= What you will do =
Only one stretch of the listing below is wanted. Give it again exactly, from the line with "- RocketMQ [《精尽" through the line with "- Kafka [《精尽".

= Data excerpts =
----
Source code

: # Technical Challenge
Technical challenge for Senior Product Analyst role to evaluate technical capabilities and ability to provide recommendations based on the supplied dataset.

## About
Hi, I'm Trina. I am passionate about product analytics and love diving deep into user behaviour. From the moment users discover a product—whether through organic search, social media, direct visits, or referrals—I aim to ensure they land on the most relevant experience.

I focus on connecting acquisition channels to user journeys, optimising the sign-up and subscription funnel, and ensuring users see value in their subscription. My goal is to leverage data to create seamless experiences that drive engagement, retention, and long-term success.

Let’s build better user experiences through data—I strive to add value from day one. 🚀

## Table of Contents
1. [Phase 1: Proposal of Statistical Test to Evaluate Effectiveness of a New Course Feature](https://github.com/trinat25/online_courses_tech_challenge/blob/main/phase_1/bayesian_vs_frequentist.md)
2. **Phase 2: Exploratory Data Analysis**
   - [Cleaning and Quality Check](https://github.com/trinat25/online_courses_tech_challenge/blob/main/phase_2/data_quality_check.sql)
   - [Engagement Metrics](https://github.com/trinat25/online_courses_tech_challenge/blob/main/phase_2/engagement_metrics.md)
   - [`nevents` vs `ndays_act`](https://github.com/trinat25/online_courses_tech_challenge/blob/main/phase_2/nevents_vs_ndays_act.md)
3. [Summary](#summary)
----
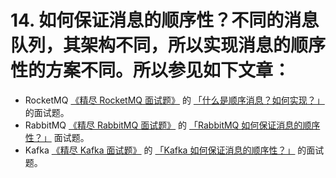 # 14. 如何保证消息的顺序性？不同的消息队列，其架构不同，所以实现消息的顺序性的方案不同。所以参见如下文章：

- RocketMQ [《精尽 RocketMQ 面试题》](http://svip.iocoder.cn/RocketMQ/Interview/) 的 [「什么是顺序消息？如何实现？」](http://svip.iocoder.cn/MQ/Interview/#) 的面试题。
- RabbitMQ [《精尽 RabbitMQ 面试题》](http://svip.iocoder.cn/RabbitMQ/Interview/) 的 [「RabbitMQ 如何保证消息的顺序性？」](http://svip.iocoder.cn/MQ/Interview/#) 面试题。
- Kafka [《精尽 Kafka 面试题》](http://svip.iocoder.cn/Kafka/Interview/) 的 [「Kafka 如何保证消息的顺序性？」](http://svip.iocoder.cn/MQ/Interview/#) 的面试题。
----
= Solution =
- RocketMQ [《精尽 RocketMQ 面试题》](http://svip.iocoder.cn/RocketMQ/Interview/) 的 [「什么是顺序消息？如何实现？」](http://svip.iocoder.cn/MQ/Interview/#) 的面试题。
- RabbitMQ [《精尽 RabbitMQ 面试题》](http://svip.iocoder.cn/RabbitMQ/Interview/) 的 [「RabbitMQ 如何保证消息的顺序性？」](http://svip.iocoder.cn/MQ/Interview/#) 面试题。
- Kafka [《精尽 Kafka 面试题》](http://svip.iocoder.cn/Kafka/Interview/) 的 [「Kafka 如何保证消息的顺序性？」](http://svip.iocoder.cn/MQ/Interview/#) 的面试题。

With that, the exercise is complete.